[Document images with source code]
───
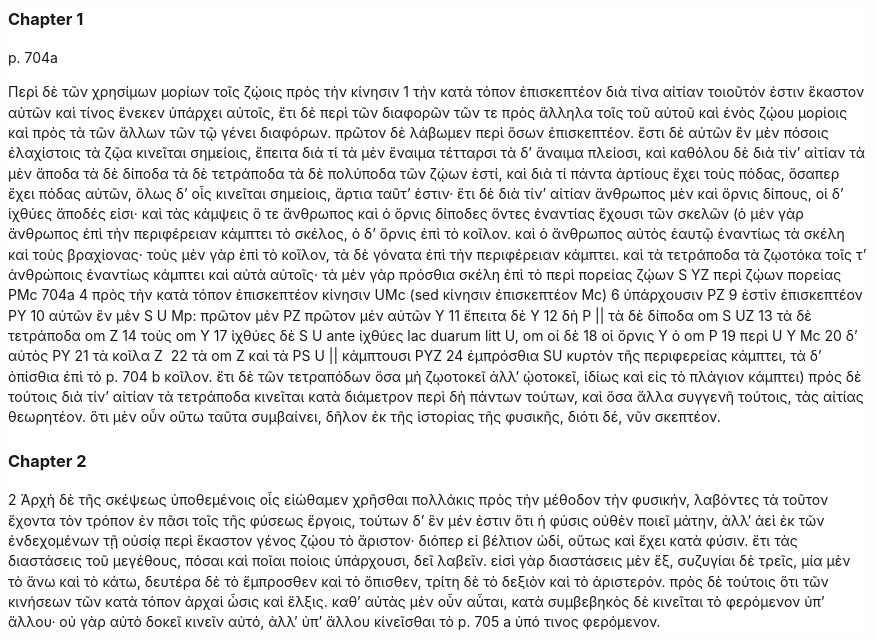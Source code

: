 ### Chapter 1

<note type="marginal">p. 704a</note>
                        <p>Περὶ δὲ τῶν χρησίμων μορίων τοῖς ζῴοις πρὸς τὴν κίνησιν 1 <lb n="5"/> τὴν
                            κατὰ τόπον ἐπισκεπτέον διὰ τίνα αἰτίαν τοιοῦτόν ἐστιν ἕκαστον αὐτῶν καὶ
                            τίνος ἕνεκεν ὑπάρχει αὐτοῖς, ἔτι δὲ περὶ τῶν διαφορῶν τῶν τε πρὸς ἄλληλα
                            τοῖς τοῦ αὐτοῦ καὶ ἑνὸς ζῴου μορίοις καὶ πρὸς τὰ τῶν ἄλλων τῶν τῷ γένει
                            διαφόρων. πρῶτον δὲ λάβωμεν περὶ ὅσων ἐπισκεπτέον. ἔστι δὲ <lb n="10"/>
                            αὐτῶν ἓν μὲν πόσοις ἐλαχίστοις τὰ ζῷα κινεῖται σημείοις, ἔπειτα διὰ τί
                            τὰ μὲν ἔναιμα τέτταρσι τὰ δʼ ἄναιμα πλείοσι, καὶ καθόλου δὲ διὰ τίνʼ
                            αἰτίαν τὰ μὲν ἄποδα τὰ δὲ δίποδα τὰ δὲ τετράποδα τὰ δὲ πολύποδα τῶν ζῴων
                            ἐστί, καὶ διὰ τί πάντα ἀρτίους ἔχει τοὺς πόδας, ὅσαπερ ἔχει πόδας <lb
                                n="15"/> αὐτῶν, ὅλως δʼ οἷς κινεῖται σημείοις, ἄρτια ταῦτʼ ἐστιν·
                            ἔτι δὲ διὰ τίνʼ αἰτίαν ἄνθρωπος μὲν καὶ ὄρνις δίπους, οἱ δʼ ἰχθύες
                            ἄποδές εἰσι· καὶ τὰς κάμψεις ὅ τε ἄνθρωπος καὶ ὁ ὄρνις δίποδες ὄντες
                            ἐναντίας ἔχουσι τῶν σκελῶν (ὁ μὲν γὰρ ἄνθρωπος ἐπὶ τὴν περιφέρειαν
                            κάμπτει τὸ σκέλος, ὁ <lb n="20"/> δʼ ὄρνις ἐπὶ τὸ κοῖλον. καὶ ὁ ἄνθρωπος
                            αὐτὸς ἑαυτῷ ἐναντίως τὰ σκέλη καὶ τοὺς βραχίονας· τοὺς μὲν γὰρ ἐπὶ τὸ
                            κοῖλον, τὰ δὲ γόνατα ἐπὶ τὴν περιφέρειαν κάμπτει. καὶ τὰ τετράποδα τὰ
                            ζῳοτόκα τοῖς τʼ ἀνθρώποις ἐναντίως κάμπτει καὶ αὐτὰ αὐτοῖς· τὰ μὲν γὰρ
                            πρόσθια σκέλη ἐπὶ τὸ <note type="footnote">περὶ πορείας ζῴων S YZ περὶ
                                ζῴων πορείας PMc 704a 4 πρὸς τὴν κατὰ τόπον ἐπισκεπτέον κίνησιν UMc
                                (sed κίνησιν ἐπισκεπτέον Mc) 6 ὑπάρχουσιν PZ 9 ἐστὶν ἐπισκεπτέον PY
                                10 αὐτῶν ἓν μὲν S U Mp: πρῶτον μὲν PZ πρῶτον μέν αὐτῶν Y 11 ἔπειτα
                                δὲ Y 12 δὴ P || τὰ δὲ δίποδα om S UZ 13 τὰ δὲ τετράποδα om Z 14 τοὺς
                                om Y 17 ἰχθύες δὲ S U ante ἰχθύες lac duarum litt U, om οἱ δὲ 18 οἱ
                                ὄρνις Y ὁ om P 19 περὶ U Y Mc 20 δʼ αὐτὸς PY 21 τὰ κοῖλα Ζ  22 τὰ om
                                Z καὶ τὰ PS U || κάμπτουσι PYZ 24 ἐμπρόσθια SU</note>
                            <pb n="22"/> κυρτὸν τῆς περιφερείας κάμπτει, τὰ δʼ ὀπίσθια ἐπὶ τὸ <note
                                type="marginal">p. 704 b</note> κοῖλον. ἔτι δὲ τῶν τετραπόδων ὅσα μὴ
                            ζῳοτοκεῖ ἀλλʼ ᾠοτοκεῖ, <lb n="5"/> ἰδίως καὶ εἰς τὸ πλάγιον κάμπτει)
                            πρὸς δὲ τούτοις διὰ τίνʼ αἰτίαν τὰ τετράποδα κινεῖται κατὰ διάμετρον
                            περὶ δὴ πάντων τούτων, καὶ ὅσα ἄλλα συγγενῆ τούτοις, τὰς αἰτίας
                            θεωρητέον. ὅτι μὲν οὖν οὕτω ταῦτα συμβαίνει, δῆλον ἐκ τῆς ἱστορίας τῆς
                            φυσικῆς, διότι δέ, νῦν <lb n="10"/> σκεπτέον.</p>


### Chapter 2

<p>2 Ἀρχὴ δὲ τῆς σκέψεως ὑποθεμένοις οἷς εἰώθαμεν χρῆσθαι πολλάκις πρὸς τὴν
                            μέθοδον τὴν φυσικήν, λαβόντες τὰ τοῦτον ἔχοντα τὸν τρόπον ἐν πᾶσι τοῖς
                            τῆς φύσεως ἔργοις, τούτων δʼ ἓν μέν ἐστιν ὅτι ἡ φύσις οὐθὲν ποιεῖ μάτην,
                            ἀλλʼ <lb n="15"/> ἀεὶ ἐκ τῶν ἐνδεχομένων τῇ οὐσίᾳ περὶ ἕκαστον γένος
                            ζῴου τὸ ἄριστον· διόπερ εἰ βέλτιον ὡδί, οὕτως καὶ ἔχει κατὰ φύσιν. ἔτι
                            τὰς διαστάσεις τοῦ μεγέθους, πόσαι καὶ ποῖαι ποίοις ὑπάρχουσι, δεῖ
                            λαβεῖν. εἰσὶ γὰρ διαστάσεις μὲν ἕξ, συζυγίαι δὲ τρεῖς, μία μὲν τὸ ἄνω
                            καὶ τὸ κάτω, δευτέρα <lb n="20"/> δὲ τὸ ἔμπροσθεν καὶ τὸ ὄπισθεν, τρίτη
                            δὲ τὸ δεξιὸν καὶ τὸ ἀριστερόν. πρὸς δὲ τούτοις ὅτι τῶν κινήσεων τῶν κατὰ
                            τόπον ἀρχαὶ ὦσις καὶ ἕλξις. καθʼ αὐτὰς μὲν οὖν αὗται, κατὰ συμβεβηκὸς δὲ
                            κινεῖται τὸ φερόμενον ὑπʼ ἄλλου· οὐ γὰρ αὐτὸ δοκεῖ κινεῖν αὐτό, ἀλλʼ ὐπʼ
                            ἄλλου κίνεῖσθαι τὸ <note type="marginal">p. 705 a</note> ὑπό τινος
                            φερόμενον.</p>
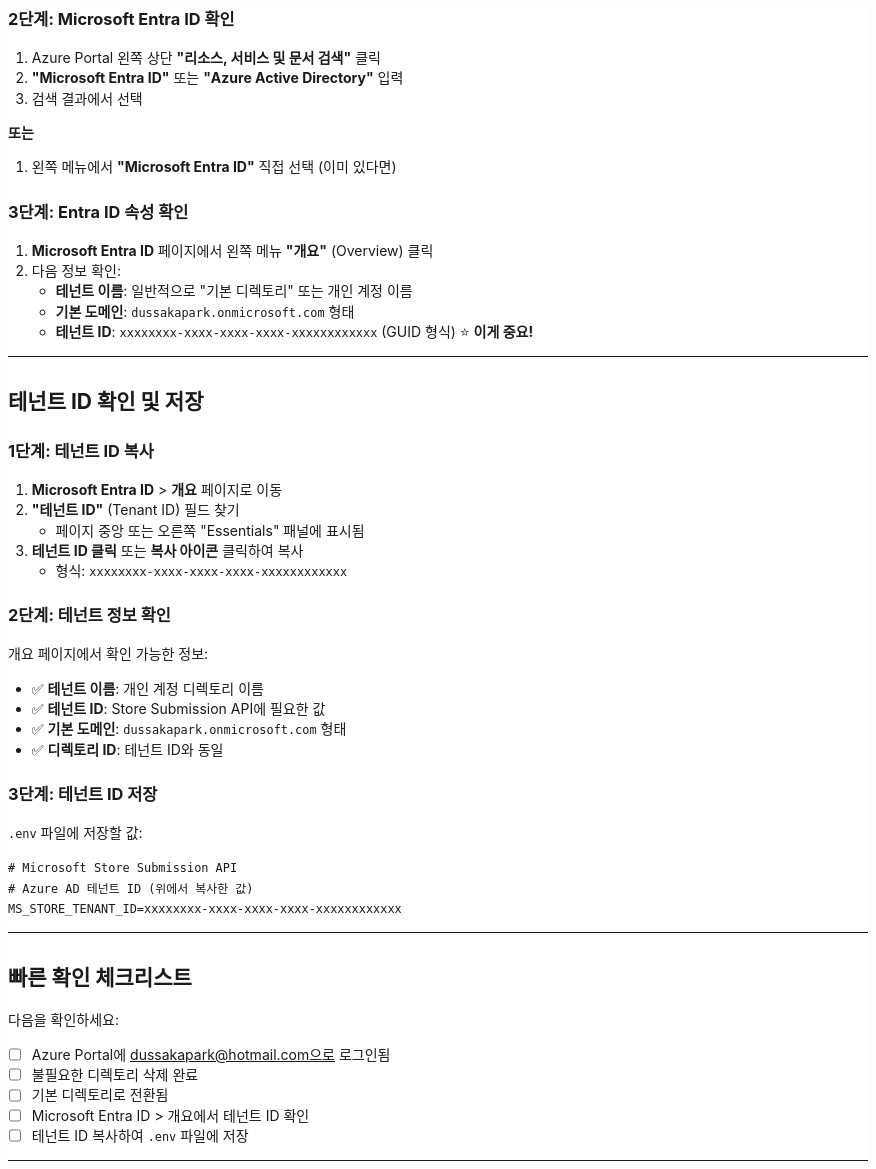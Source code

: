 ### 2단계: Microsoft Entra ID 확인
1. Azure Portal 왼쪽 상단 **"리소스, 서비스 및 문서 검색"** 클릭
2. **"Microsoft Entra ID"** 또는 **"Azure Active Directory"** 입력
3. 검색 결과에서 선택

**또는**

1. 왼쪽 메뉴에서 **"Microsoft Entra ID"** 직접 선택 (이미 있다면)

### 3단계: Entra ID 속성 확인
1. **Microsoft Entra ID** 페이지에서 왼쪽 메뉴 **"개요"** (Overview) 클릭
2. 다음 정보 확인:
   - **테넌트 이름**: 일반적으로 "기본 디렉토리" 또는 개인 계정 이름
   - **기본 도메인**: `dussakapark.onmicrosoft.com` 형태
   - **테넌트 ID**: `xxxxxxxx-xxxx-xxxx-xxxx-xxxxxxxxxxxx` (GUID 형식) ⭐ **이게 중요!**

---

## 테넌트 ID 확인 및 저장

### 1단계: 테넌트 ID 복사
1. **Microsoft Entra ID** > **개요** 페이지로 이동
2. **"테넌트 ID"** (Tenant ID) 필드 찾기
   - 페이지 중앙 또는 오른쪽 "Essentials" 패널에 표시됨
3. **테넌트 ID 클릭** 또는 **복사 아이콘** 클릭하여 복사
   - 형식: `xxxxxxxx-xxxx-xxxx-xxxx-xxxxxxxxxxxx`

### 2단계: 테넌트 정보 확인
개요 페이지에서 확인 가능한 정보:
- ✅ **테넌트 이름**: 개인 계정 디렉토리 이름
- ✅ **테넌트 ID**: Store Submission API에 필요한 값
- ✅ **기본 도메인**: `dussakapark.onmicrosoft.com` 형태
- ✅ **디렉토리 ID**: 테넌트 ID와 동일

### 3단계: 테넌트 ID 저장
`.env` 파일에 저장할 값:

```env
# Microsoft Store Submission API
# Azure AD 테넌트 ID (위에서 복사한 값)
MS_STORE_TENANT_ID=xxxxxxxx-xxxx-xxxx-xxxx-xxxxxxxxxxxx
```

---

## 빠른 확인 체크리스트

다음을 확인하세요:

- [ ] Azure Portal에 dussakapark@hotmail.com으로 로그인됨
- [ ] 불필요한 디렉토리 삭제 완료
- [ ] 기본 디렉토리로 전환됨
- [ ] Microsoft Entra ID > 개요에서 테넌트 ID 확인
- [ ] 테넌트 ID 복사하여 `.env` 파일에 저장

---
───
Give back exactly the lines from the top of the records to the line containing "κατὰ τόπον ἐπισκεπτέον διὰ", both included, and no pictures.

THE COMPLETED TASK>
Source code

: ### Chapter 1

<note type="marginal">p. 704a</note>
                        <p>Περὶ δὲ τῶν χρησίμων μορίων τοῖς ζῴοις πρὸς τὴν κίνησιν 1 <lb n="5"/> τὴν
                            κατὰ τόπον ἐπισκεπτέον διὰ τίνα αἰτίαν τοιοῦτόν ἐστιν ἕκαστον αὐτῶν καὶ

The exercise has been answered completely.